I’ve made lemon lime pound cake, orange pound cake and countless other variations of fruity pound cake. But never mango pound cake!

In fact, I’d never even heard of mango bundt cake until recently. When I saw the ingredients (mango, golden raisins, nutmeg) I was more than a little skeptical about how the flavors and textures would all mesh together. The result is a really good cake with the sweet tropical flavors of mango and the spices of fall.

Total time: 1 hour 30 min

You’ll need:

For the cake:

  • 4 large eggs
  • 1 cup granulated sugar
  • 1/2 cup vegetable oil
  • 1/2 cup honey
  • 2 cups all-purpose flour
  • 2 teaspoons baking powder
  • 2 teaspoons ground cinnamon
  • 1 teaspoon ground nutmeg
  • 1/2 teaspoon baking soda
  • 2 cups diced fresh mango (from 1 mango)
  • 1/2 cup golden raisins
  • 1 tablespoon orange zest (from 1 orange)
  • 2 teaspoons lime zest (from 2 limes)

For the topping:

  • 1/2 cup powdered sugar, sifted
  • 1 teaspoon orange zest
  • 1/4 cup fresh orange juice (from 1 orange)
  • 1/2 teaspoon lime zest
  • 2 tsp fresh lime juice (from 1 lime)


  1. Preheat oven to 325. Lightly oil and flour a bundt pan.
  2. Beat eggs in bowl of stand mixer on medium until fluffy, 4-5 minutes.
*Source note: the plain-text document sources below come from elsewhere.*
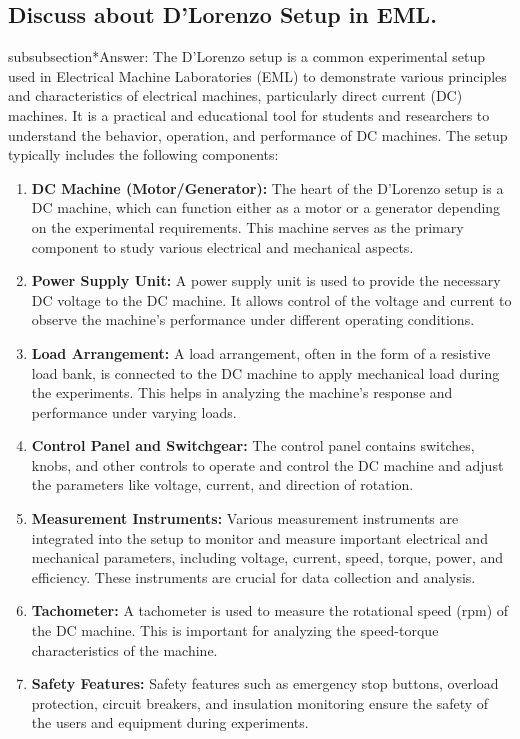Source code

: \documentclass[12pt]{article}
\begin{document}
\vspace{0.5cm}
\subsection{Discuss about D'Lorenzo Setup in EML.}
subsubsection*{Answer:}
The D'Lorenzo setup is a common experimental setup used in Electrical Machine Laboratories (EML) to demonstrate various principles and characteristics of electrical machines, particularly direct current (DC) machines. It is a practical and educational tool for students and researchers to understand the behavior, operation, and performance of DC machines. The setup typically includes the following components:
\begin{enumerate}
    \item \textbf{DC Machine (Motor/Generator): } The heart of the D'Lorenzo setup is a DC machine, which can function either as a motor or a generator depending on the experimental requirements. This machine serves as the primary component to study various electrical and mechanical aspects.
    \item \textbf{Power Supply Unit: } A power supply unit is used to provide the necessary DC voltage to the DC machine. It allows control of the voltage and current to observe the machine's performance under different operating conditions.
    \item \textbf{Load Arrangement: } A load arrangement, often in the form of a resistive load bank, is connected to the DC machine to apply mechanical load during the experiments. This helps in analyzing the machine's response and performance under varying loads.
    \item \textbf{Control Panel and Switchgear: } The control panel contains switches, knobs, and other controls to operate and control the DC machine and adjust the parameters like voltage, current, and direction of rotation.
    \item \textbf{Measurement Instruments: } Various measurement instruments are integrated into the setup to monitor and measure important electrical and mechanical parameters, including voltage, current, speed, torque, power, and efficiency. These instruments are crucial for data collection and analysis.
    \item \textbf{Tachometer: } A tachometer is used to measure the rotational speed (rpm) of the DC machine. This is important for analyzing the speed-torque characteristics of the machine.
    \item \textbf{Safety Features: } Safety features such as emergency stop buttons, overload protection, circuit breakers, and insulation monitoring ensure the safety of the users and equipment during experiments.

\end{enumerate}
\end{document}
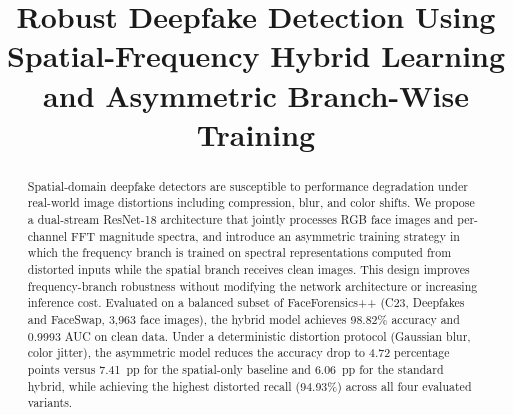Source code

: \documentclass[conference]{IEEEtran}
\begin{document}
\title{Robust Deepfake Detection Using Spatial-Frequency Hybrid
Learning and Asymmetric Branch-Wise Training}

\author{
\and
{}
\and
{}
\and
{}
\and
{}
\and
{}
}

\maketitle

\begin{abstract}
Spatial-domain deepfake detectors are susceptible to performance
degradation under real-world image distortions including compression,
blur, and color shifts. We propose a dual-stream ResNet-18 architecture
that jointly processes RGB face images and per-channel FFT magnitude
spectra, and introduce an asymmetric training strategy in which the
frequency branch is trained on spectral representations computed from
distorted inputs while the spatial branch receives clean images. This
design improves frequency-branch robustness without modifying the
network architecture or increasing inference cost. Evaluated on a
balanced subset of FaceForensics++ (C23, Deepfakes and FaceSwap,
3,963 face images), the hybrid model achieves 98.82\% accuracy and
0.9993 AUC on clean data. Under a deterministic distortion protocol
(Gaussian blur, color jitter), the asymmetric model reduces the
accuracy drop to 4.72 percentage points versus 7.41~pp for the
spatial-only baseline and 6.06~pp for the standard hybrid, while
achieving the highest distorted recall (94.93\%) across all four
evaluated variants.
\end{abstract}
\end{document}
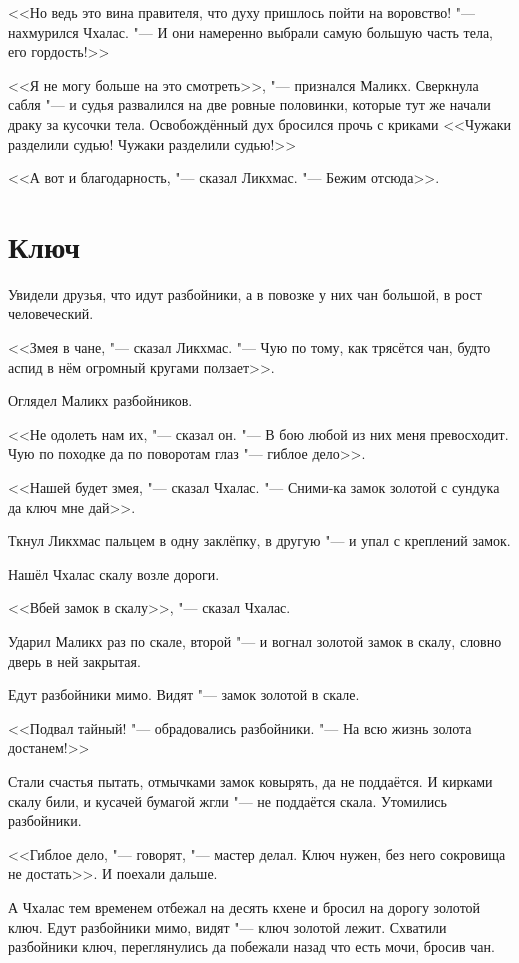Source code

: <<Но ведь это вина правителя, что духу пришлось пойти на воровство! "--- нахмурился Чхалас.
"--- И они намеренно выбрали самую большую часть тела, его гордость!>>

<<Я не могу больше на это смотреть>>, "--- признался Маликх.
Сверкнула сабля "--- и судья развалился на две ровные половинки, которые тут же начали драку за кусочки тела.
Освобождённый дух бросился прочь с криками <<Чужаки разделили судью! Чужаки разделили судью!>>

<<А вот и благодарность, "--- сказал Ликхмас.
"--- Бежим отсюда>>.

\section{Ключ}

Увидели друзья, что идут разбойники, а в повозке у них чан большой, в рост человеческий.

<<Змея в чане, "--- сказал Ликхмас.
"--- Чую по тому, как трясётся чан, будто аспид в нём огромный кругами ползает>>.

Оглядел Маликх разбойников.

<<Не одолеть нам их, "--- сказал он.
"--- В бою любой из них меня превосходит.
Чую по походке да по поворотам глаз "--- гиблое дело>>.

<<Нашей будет змея, "--- сказал Чхалас.
"--- Сними-ка замок золотой с сундука да ключ мне дай>>.

Ткнул Ликхмас пальцем в одну заклёпку, в другую "--- и упал с креплений замок.

Нашёл Чхалас скалу возле дороги.

<<Вбей замок в скалу>>, "--- сказал Чхалас.

Ударил Маликх раз по скале, второй "--- и вогнал золотой замок в скалу, словно дверь в ней закрытая.

Едут разбойники мимо.
Видят "--- замок золотой в скале.

<<Подвал тайный! "--- обрадовались разбойники.
"--- На всю жизнь золота достанем!>>

Стали счастья пытать, отмычками замок ковырять, да не поддаётся.
И кирками скалу били, и кусачей бумагой жгли "--- не поддаётся скала.
Утомились разбойники.

<<Гиблое дело, "--- говорят, "--- мастер делал.
Ключ нужен, без него сокровища не достать>>.
И поехали дальше.

А Чхалас тем временем отбежал на десять кхене и бросил на дорогу золотой ключ.
Едут разбойники мимо, видят "--- ключ золотой лежит.
Схватили разбойники ключ, переглянулись да побежали назад что есть мочи, бросив чан.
Beat in sugar until combined, then beat in oil until combined. Gradually beat in honey.
  3. In a separate bowl, whisk together flour, baking powder, cinnamon, nutmeg and baking soda. Add flour mixture, 1/2 cup at a time, to egg mixture, beating just until blended after each addition.
  4. Stir in mango, raisins, orange zest and lime zest. Pour batter into prepared pan.
  5. Bake in preheated oven until a toothpick inserted in center comes out clean, 50-60 minutes. Remove to a wire rack and let cool.
  6. While the cake stands in the pan, stir together powdered sugar, orange and lime zest, and orange and lime juice until combined.
  7. Drizzle topping evenly over warm inverted cake. Serve.